L’État et le Web : la République fait sa mue sur la Toile

par

Nicolas Conso. Chef du service Innovation de la Direction générale de la modernisation de l’Etat.

Les services de communication du Gouvernement vont réorganiser en profondeur l’information ministérielle destinée aux collectivités locales et aux particuliers. Création de nouveaux portails, simplification et regroupement des sites, il s’agit d’une véritable mutation que vont opérer les pouvoirs publics dans leur dialogue avec les citoyens.

Dans la foulée du mouvement lancé aux États-Unis avec le projet « Open Government » de l’administration Obama, le Gouvernement français se prépare à effectuer une mutation spectaculaire de sa présence sur Internet. Avec un triple objectif : faciliter la vie des citoyens français, favoriser les économies de fonctionnement et stimuler l’économie numérique du pays.

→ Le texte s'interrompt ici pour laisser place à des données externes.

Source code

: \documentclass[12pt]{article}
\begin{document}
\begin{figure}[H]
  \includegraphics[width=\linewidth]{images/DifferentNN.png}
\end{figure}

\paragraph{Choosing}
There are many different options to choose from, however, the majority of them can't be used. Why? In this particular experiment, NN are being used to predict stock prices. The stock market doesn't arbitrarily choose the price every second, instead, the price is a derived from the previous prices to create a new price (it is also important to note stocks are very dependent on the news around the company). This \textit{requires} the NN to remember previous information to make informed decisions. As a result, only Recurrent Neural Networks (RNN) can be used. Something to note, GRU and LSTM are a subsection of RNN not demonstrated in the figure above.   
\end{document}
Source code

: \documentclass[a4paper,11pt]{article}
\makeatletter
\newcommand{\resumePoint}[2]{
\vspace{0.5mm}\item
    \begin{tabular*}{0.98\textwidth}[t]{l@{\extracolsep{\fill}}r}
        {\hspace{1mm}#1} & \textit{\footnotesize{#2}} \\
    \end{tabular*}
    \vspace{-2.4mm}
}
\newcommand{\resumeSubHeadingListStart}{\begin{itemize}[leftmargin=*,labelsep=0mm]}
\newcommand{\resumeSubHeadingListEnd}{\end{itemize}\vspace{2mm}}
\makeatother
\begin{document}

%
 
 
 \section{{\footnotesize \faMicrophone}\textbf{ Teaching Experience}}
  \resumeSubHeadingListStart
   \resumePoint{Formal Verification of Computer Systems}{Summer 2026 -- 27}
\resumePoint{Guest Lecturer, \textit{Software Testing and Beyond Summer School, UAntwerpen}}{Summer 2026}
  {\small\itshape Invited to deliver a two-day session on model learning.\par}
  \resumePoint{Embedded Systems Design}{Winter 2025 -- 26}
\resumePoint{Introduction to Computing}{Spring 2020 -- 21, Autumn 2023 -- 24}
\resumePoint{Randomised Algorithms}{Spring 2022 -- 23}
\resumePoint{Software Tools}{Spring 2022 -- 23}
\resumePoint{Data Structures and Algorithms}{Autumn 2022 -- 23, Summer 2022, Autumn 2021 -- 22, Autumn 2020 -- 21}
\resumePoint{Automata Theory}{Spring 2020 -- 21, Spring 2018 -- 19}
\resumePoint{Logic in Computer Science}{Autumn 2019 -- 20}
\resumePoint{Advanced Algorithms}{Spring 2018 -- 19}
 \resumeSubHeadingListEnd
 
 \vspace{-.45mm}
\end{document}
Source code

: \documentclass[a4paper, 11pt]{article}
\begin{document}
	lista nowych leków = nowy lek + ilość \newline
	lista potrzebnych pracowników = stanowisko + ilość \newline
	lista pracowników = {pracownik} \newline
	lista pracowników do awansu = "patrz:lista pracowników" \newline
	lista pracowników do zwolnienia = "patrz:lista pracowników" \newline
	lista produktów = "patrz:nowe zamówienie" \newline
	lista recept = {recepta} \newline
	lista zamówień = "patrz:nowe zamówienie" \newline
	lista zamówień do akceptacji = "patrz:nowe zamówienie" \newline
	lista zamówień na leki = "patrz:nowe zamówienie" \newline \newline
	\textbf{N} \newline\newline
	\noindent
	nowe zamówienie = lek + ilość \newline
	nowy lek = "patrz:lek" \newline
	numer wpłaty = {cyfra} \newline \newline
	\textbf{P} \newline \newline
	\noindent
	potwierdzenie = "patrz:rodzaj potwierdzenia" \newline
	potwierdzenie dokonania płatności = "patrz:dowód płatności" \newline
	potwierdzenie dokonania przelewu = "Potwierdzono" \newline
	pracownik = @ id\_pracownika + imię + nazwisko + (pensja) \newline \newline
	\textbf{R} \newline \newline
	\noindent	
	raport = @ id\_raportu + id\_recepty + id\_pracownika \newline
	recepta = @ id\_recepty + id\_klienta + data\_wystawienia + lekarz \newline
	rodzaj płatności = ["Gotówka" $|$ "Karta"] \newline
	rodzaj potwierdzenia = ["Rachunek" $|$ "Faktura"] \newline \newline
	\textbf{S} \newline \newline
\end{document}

Aujourd’hui l’offre publique sur le Web est pléthorique et finit par perdre le citoyen-internaute. Les pouvoirs publics souhaitent simplifier le paysage Web gouvernemental en mettant en place une charte Internet de l’État édictant des règles, notamment sur l’ergonomie des sites, ainsi que sur les formats de publication. À l’heure actuelle, ce chantier a permis la fermeture ou le regroupement de près de 160 sites publics. La création du portail monservicepublic.fr, regroupant les services des collectivités publiques, contribue à cette simplification tout en facilitant la vie des usagers qui auront à terme un site unique sur lequel se connecter pour leurs démarches administratives.

Les équipes de pilotage ont parfois été amenées à revoir leurs priorités. Par exemple, l’inscription en ligne sur les listes électorales s’est révélée être une demande bien plus pressante que ce que supposaient au préalable les services de l’État. C’est ce qu’a indiqué le chef du service Innovation de la Direction générale de la modernisation de l’État (DGME), Nicolas Conso, lors d’une conférence virtuelle sur le sujet. Il s’exprimait dans le cadre du World e.gov forum, qui s’est tenu la semaine dernière à Issy-les-Moulineaux sous le patronage d’André Santini, initiateur du forum.

Cette remise à plat des services en ligne de l’État et des collectivités locales va aussi produire des économies d’échelle par la mutualisation des moyens et outils technologiques. L’État met en effet à disposition des collectivités territoriales les outils ainsi que les informations créées pour éviter des doublons engendrant des coûts inutiles. Enfin, la mission Etalab vise ni plus ni moins qu’à mettre à disposition sur la Toile toutes les données publiques non confidentielles. Ce projet, qui va connaître la première étape de son existence d’ici la fin de l’année avec le lancement du portail data.gouv.fr, vise à rendre plus transparente l’action de l’État, mais aussi à créer de nouveaux services aux usagers. Annoncer les travaux de voirie pour proposer des trajets alternatifs, regrouper les informations sur les travaux parlementaires pour créer des outils de communication sur la vie du Parlement… les possibilités sont infinies. Avec cette incitation à la création de nouvelles entreprises spécialisées dans cette forme de communication, Bruxelles estime que ces projets « Open Data » (donnée ouverte) peuvent générer plusieurs dizaines de milliards d’euros de richesse pour l’économie européenne. Pour cela, il est nécessaire, comme le rappelait Séverin Naudet, directeur de la mission Etalab des services du Premier ministre, de bien évaluer quelles données doivent être mises en ligne et sous quels formats pour en garantir une utilisation simplifiée pour tous. Toute une éducation à faire auprès des administrations qui n’y sont pas habituées. Selon son directeur, Etalab vise à inscrire ces nouveaux enjeux « dans l’ADN des administrations ».

Aux États-Unis, le e-Government devient le « we-Governement »

Barack Obama répond aux questions de ses concitoyens via le site de la Maison-Blanche. Photo Mladen Antonov / Saul Loeb / AFP

L’Open Data est une révolution qui touche les États-Unis en profondeur. La mise sous surveillance de l’action publique par la société civile se fait par cette communication nouvelle, qui permet aux Américains de savoir comment le Gouvernement dépense leur argent. Les villes ont elles aussi pris conscience du potentiel de ce mouvement. À Washington, la première vague de données municipales publiées a permis, en moins d’un mois, la création de 50 applications grand public par des entreprises privées qui ont investi pour cela 3 millions de dollars. La ville la plus en pointe est New York : les habitants de la ville peuvent suivre, grâce à l’exploitation des données publiques, l’état de leur réseau de transports en commun, le nettoyage des tags ou la gestion participative des budgets. Les citoyens réinvestissent la politique: un « nous-gouvernement » qui vient, en fait, contrôler l’action de la classe politique.